Saved entries
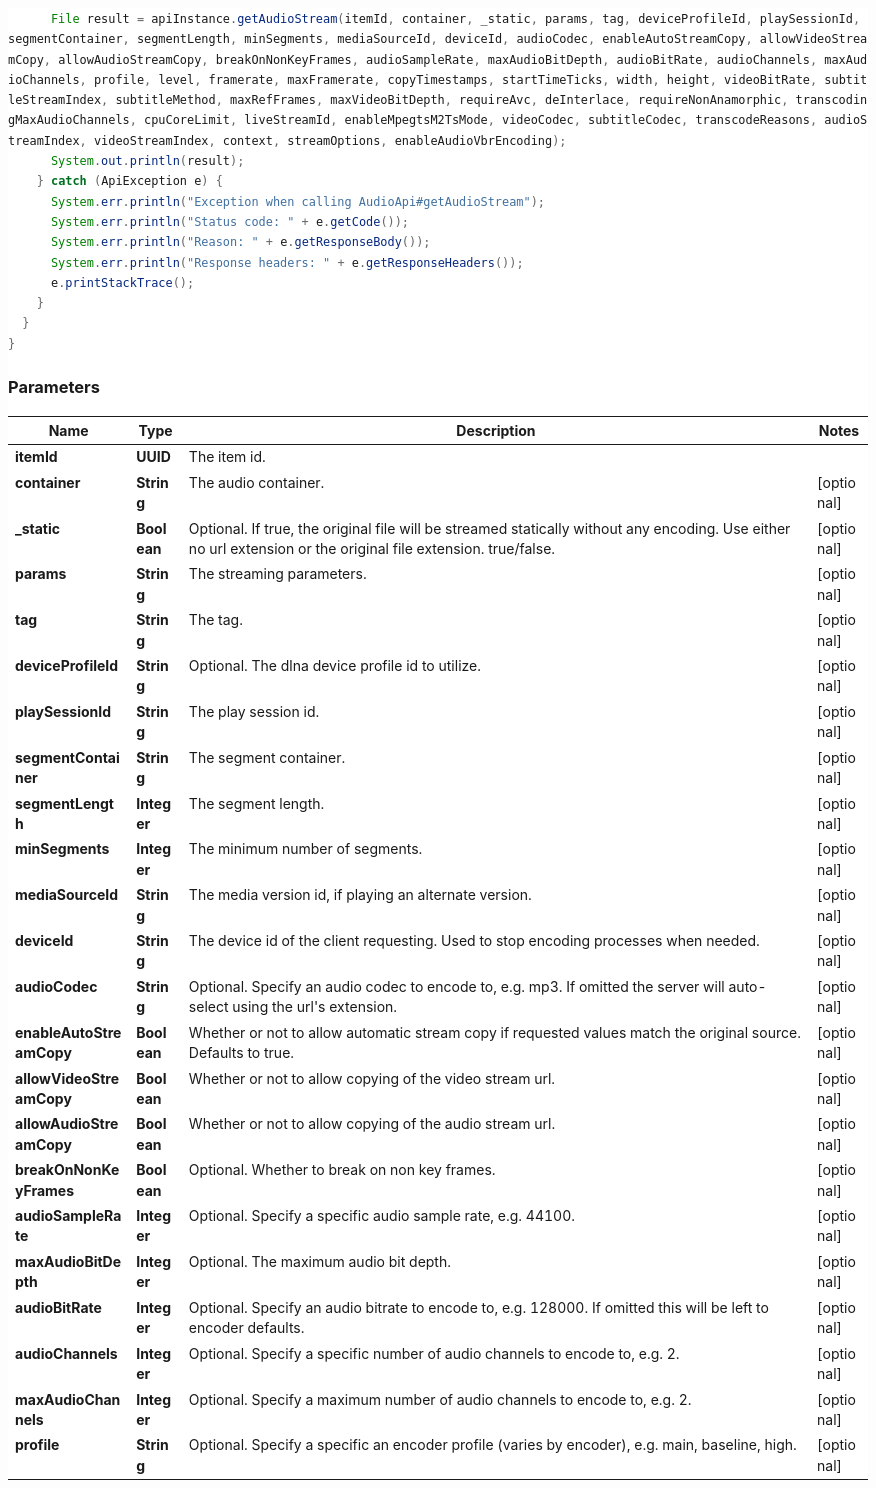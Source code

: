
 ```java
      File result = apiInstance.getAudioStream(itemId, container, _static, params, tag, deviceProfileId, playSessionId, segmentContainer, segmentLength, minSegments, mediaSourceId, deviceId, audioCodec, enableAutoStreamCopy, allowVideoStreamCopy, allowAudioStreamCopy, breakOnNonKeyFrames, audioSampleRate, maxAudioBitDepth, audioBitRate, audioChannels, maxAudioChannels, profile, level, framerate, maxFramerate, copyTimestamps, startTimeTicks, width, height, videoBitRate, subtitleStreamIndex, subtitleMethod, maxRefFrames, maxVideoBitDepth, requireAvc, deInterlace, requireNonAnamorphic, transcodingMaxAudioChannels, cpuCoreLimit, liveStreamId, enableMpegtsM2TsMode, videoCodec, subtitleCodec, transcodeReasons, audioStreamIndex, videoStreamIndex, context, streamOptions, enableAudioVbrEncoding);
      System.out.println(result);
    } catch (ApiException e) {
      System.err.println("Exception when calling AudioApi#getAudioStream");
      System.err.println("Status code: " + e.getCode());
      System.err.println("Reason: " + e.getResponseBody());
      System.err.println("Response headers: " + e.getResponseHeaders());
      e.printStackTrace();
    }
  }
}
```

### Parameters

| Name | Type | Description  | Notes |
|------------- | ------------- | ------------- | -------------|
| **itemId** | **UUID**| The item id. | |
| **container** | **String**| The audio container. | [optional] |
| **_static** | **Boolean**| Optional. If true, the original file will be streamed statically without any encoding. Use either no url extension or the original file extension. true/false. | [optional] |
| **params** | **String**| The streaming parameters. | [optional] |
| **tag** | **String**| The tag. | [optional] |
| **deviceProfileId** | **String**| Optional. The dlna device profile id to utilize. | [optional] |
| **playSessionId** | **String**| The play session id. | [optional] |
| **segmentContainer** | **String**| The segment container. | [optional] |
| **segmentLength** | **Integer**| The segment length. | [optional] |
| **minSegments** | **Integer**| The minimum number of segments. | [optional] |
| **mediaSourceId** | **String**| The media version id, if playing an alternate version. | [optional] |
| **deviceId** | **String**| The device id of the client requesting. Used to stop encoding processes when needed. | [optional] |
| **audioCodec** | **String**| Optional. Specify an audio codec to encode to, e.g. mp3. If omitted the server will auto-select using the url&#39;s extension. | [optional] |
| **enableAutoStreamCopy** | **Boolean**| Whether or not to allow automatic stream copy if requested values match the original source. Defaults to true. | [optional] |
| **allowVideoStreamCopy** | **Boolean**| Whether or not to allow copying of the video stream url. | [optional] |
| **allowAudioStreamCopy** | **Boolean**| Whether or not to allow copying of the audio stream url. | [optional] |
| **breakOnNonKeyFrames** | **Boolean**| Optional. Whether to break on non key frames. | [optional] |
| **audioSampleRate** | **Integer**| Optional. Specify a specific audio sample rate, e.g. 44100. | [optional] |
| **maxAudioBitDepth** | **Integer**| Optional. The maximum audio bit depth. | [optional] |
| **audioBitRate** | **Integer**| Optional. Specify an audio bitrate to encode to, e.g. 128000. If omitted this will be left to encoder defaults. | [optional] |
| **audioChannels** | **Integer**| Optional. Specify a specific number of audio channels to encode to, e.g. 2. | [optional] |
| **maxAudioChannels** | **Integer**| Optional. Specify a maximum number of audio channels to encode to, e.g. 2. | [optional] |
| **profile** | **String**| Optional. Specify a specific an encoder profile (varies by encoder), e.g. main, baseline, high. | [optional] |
...
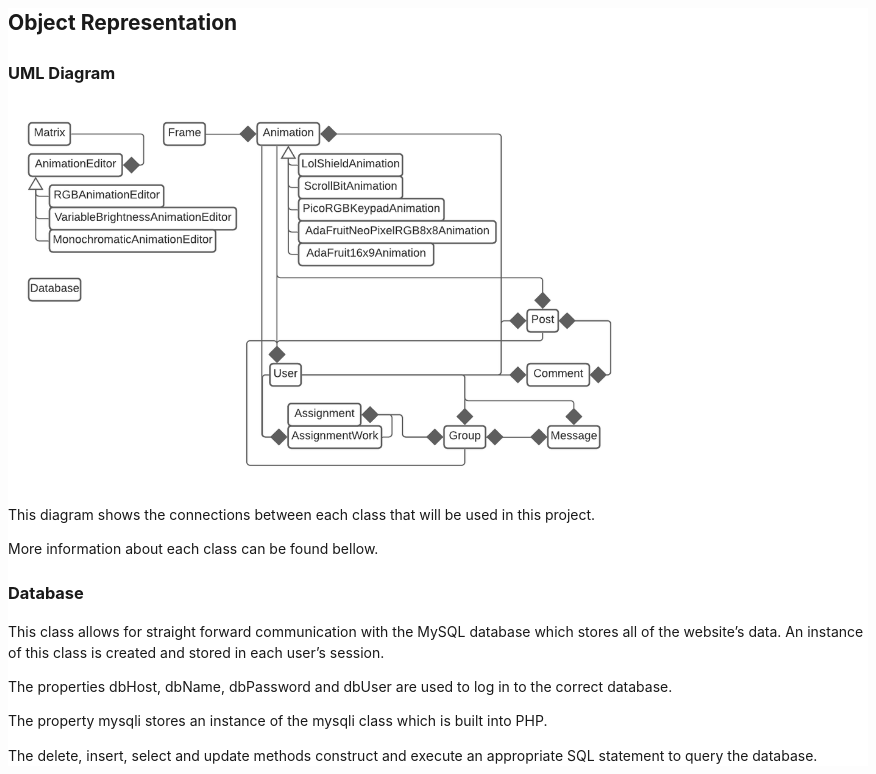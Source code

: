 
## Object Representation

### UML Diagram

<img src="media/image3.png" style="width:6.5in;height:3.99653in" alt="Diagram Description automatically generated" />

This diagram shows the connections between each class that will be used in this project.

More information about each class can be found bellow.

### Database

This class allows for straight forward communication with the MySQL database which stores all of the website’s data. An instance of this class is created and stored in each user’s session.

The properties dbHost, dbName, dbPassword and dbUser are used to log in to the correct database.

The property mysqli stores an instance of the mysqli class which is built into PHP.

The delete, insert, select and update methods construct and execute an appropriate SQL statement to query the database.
--
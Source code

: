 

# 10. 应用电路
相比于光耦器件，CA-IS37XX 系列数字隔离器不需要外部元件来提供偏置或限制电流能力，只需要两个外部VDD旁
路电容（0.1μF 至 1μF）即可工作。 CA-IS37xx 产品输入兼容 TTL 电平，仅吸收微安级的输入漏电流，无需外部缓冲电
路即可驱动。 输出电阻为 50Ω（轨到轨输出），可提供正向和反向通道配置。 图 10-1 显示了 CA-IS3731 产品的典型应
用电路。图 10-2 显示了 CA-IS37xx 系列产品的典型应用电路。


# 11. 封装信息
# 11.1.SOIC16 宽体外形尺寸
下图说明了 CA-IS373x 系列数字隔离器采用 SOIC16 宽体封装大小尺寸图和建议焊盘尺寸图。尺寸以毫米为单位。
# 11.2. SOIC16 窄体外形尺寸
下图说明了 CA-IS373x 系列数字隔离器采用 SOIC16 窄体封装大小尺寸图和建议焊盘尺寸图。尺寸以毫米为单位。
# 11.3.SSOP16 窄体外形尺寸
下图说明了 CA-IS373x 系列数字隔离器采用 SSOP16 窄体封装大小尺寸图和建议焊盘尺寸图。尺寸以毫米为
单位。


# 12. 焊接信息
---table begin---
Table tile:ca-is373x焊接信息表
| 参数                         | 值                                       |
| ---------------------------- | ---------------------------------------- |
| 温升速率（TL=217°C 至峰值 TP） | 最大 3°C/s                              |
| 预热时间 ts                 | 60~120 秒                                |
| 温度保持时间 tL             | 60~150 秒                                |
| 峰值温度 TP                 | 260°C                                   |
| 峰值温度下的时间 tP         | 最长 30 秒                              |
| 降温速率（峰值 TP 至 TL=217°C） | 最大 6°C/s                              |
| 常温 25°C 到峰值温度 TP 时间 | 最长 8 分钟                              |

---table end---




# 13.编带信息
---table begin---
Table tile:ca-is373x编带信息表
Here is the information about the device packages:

__Prompt__
Your answer should consist of all lines above that include the string "will".

__The answer__
| **_static** | **Boolean**| Optional. If true, the original file will be streamed statically without any encoding. Use either no url extension or the original file extension. true/false. | [optional] |
| **audioCodec** | **String**| Optional. Specify an audio codec to encode to, e.g. mp3. If omitted the server will auto-select using the url&#39;s extension. | [optional] |
| **audioBitRate** | **Integer**| Optional. Specify an audio bitrate to encode to, e.g. 128000. If omitted this will be left to encoder defaults. | [optional] |
This diagram shows the connections between each class that will be used in this project.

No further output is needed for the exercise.